The idea of Ethical Man was to see how much a well-meaning family could cut its greenhouse gas emissions without giving up all the trapping of modern life and moving to an isolated croft.

The project started out as an optimistic adventure into a low carbon world but ended up with a profoundly pessimistic conclusion - it is impossible for individuals to respond adequately; only a wholesale transformation of the entire world economy can achieve the carbon cuts the scientists say are necessary.

How did we reach this conclusion?

Our family did everything we could think of to reduce our greenhouse gas emissions - got rid of the car, stopped flying, turned down the thermostat, changed what we eat. Yet we only managed to cut our total emissions by just 20%.
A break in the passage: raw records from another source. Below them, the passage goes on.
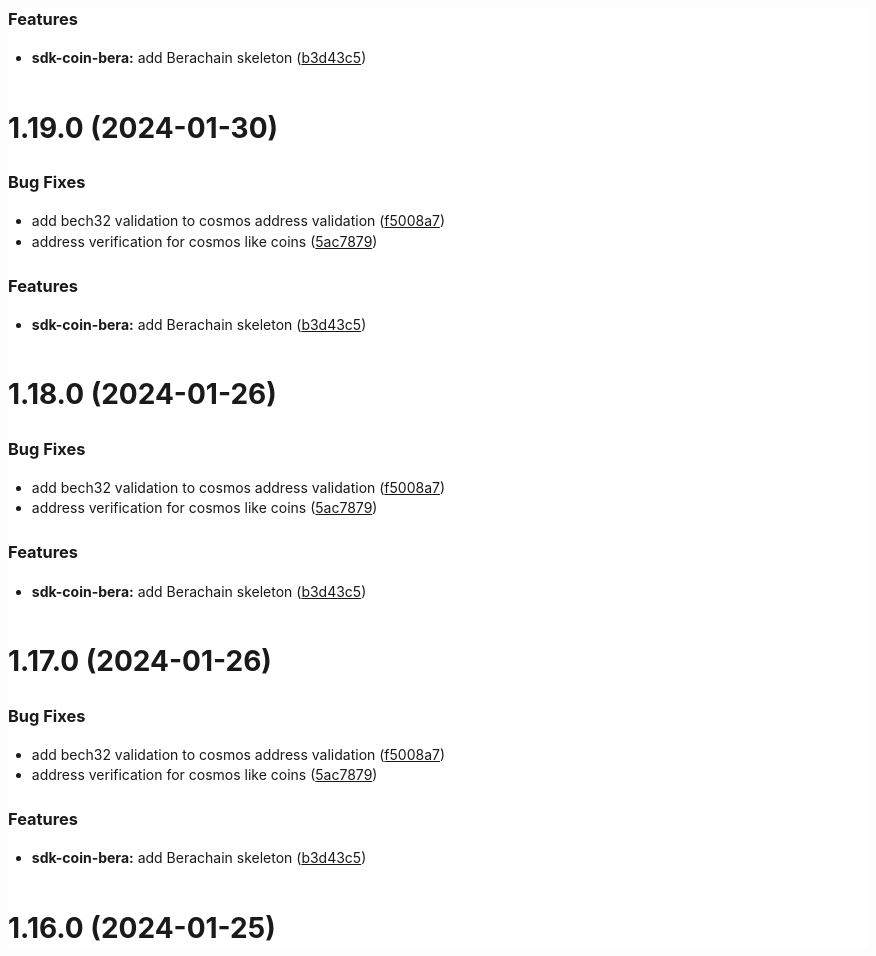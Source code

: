 ### Features

- **sdk-coin-bera:** add Berachain skeleton ([b3d43c5](https://github.com/BitGo/BitGoJS/commit/b3d43c52c7fd10d5fdc40123b3ad61cfe4784e5d))

# 1.19.0 (2024-01-30)

### Bug Fixes

- add bech32 validation to cosmos address validation ([f5008a7](https://github.com/BitGo/BitGoJS/commit/f5008a7298f9cb470795f8087b6840cf7f254369))
- address verification for cosmos like coins ([5ac7879](https://github.com/BitGo/BitGoJS/commit/5ac78799b460d0d03eaa841db08a6855b571a46f))

### Features

- **sdk-coin-bera:** add Berachain skeleton ([b3d43c5](https://github.com/BitGo/BitGoJS/commit/b3d43c52c7fd10d5fdc40123b3ad61cfe4784e5d))

# 1.18.0 (2024-01-26)

### Bug Fixes

- add bech32 validation to cosmos address validation ([f5008a7](https://github.com/BitGo/BitGoJS/commit/f5008a7298f9cb470795f8087b6840cf7f254369))
- address verification for cosmos like coins ([5ac7879](https://github.com/BitGo/BitGoJS/commit/5ac78799b460d0d03eaa841db08a6855b571a46f))

### Features

- **sdk-coin-bera:** add Berachain skeleton ([b3d43c5](https://github.com/BitGo/BitGoJS/commit/b3d43c52c7fd10d5fdc40123b3ad61cfe4784e5d))

# 1.17.0 (2024-01-26)

### Bug Fixes

- add bech32 validation to cosmos address validation ([f5008a7](https://github.com/BitGo/BitGoJS/commit/f5008a7298f9cb470795f8087b6840cf7f254369))
- address verification for cosmos like coins ([5ac7879](https://github.com/BitGo/BitGoJS/commit/5ac78799b460d0d03eaa841db08a6855b571a46f))

### Features

- **sdk-coin-bera:** add Berachain skeleton ([b3d43c5](https://github.com/BitGo/BitGoJS/commit/b3d43c52c7fd10d5fdc40123b3ad61cfe4784e5d))

# 1.16.0 (2024-01-25)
Which is where the question about democracy comes in. Will people ever vote for politicians who will force us to make the sacrifices necessary to bring this transformation about?

The debate was thrown open a few weeks back when the visionary scientist James Lovelock dared suggest in an interview in the Guardian that maybe democracy might need to be suspended while societies grapple with the issue.

"I have a feeling", Mr Lovelock told journalist Leo Hickman, "that climate change may be an issue as severe as a war. It may be necessary to put democracy on hold for a while."

That was the jumping off point for our programme. Tell me what you think.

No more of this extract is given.